Stefan Hohmann is Head of the Department of Biology and Biological Engineering at Chalmers University (Sweden). He studied biology and microbiology at the Technische Universität Darmstadt (Germany), where he received his PhD in 1987 and became professor in 1993. He held positions as visiting professor at the Katholieke Universiteit Leuven (Belgium) and the University of the Orange Free State (South Africa), before joining the University of Gothenburg in 1999 as professor, a position he hold until his change to Chalmers University in 2015. Stefan Hohmann serves as chairman of several committees and is the Swedish representative at the European Molecular Biology Laboratory (EMBL) Research Council.

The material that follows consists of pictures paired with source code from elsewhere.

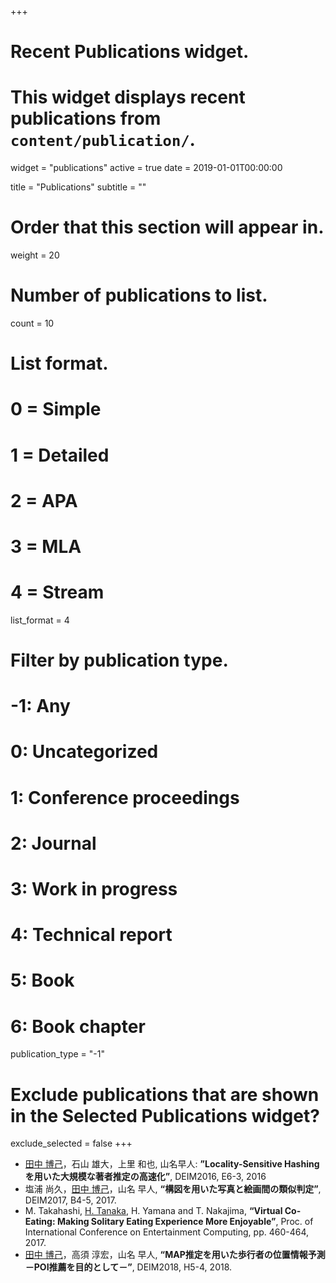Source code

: +++
# Recent Publications widget.
# This widget displays recent publications from `content/publication/`.
widget = "publications"
active = true
date = 2019-01-01T00:00:00

title = "Publications"
subtitle = ""

# Order that this section will appear in.
weight = 20

# Number of publications to list.
count = 10

# List format.
#   0 = Simple
#   1 = Detailed
#   2 = APA
#   3 = MLA
#   4 = Stream
list_format = 4

# Filter by publication type.
# -1: Any
#  0: Uncategorized
#  1: Conference proceedings
#  2: Journal
#  3: Work in progress
#  4: Technical report
#  5: Book
#  6: Book chapter
publication_type = "-1"

# Exclude publications that are shown in the Selected Publications widget?
exclude_selected = false
+++

- <u>田中 博己</u>，石山 雄大，上里 和也, 山名早人: **”Locality-Sensitive Hashingを用いた大規模な著者推定の高速化”**, DEIM2016, E6-3, 2016
- 塩浦 尚久，<u>田中 博己</u>，山名 早人, **“構図を用いた写真と絵画間の類似判定”**, DEIM2017, B4-5, 2017.
- M. Takahashi, <u>H. Tanaka</u>, H. Yamana and T. Nakajima, **“Virtual Co-Eating: Making Solitary Eating Experience More Enjoyable”**, Proc. of International Conference on Entertainment Computing, pp. 460-464, 2017.
- <u>田中 博己</u>，高須 淳宏，山名 早人, **“MAP推定を用いた歩行者の位置情報予測 －POI推薦を目的として－”**, DEIM2018, H5-4, 2018.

Sang Yup Lee is Distinguished Professor at the Department of Chemical and Biomolecular Engineering at the Korea Advanced Institute of Science and Technology (KAIST). He is currently the Director of the Center for Systems and Synthetic Biotechnology, Director of the BioProcess Engineering Research Center, and Director of the Bioinformatics Research Center. He received numerous awards, including the National Order of Merit, the Merck Metabolic Engineering Award and the Elmer Gaden Award. Lee is the Editor-in-Chief of the Biotechnology Journal and Associate Editor and board member of numerous other journals. Lee is currently serving as a member of Presidential Advisory Committee on Science and Technology (Korea).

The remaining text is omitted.